Once upon a time, being a vegan meant having to live off an ultra-healthy if not ultra-boring diet because there were no processed foods out there to buy.
Today, however, that’s not the case – and thank God.
We can get fried chicken at Temple of Seitan. Burgers at Vurger Co. Hot Dogs at Genesis. And if we want delicious readymade options to have at home, supermarkets offer them in a growing abundance.
But can we have too much of a good thing?
Vegan food
Well, yes. It’s so easy to think of all vegan foods as being more healthy because of the lack of animal fat but not all processed plant-based grub is equal.
The Times has enlisted the help of nutritionist Maya Oakley to try a variety of supermarket options and she says that many of them were high in fat, salt, sugar and preservatives.

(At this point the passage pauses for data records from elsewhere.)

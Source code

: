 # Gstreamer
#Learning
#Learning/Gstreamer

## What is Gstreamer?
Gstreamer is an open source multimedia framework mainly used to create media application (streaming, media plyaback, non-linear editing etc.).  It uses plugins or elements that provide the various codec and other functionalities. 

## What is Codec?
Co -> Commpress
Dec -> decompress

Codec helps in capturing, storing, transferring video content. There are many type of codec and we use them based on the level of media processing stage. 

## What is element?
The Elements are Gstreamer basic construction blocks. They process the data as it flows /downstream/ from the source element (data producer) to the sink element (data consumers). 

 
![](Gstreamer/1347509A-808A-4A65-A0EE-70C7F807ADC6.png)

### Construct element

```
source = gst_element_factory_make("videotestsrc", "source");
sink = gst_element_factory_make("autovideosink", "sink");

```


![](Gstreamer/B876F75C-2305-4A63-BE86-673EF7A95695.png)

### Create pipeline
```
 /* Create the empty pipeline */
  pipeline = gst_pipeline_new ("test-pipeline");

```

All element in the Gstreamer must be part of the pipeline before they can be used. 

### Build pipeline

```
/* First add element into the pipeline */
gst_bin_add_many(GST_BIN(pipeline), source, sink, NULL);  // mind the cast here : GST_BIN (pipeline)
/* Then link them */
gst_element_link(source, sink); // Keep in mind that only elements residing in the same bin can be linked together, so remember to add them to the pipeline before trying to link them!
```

While that might not be too surprising, she also went on to say that many had almost no nutritional value – which sort of goes against everything the clean eating sector of veganism would have us believe.
She also warned against always opting for soya-dependent products because too much can alter our hormonal balance. It’s often listed in foods as being rehydrated and textured – processed which tend to lower its nutritional value.
Vegan tips
Her top tip? Go for foods which have four ingredients or fewer.
Disappointingly, Linda McCarney‘s Vegetarian Beef Roast came bottom of Oakley’s list – despite it having decent macros (on MyFitnessPal it’s listed as being pretty high in protein and low in saturated fat). Mind you, her only objection to it seems to be that it’s entirely made from soy.
Another low baller was a Rice Mac & Cheese from Amy’s Kitchen which she said included 16 oils, flavorings, colorings, and protein, as well as a third of your daily salt intake.
Livia’s Kitchen Raw Millionaire Bites came somewhere in the middle thanks to its roster of natural ingredients but was marked down for being calorie-dense (hello, they’re a dessert, what do you expect?!), while Vivera burgers, a can of jackfruit in water, and Cicioni nut cheese came out top.
Vegan moderation
Of the Almond & Cashew non-dairy cheese (£8.49, Ocado), she said: “Made from four simple ingredients – fermented cashews and almonds, water and a pinch of salt – this is a good vegan alternative to cheese. The nuts provide decent levels of protein.”
While Oakley undoubtedly has a point, one does wonder exactly how realistic these nutritionists think it is for anyone – regardless of ethics – to live on a diet free from all sugars, bad fats or flavorings.
The key, as with everything, is to eat things in moderation. By all means, have your Linda sausages but maybe try to pack the rest of your plate out with a load of fresh veg and fiber from whole grains.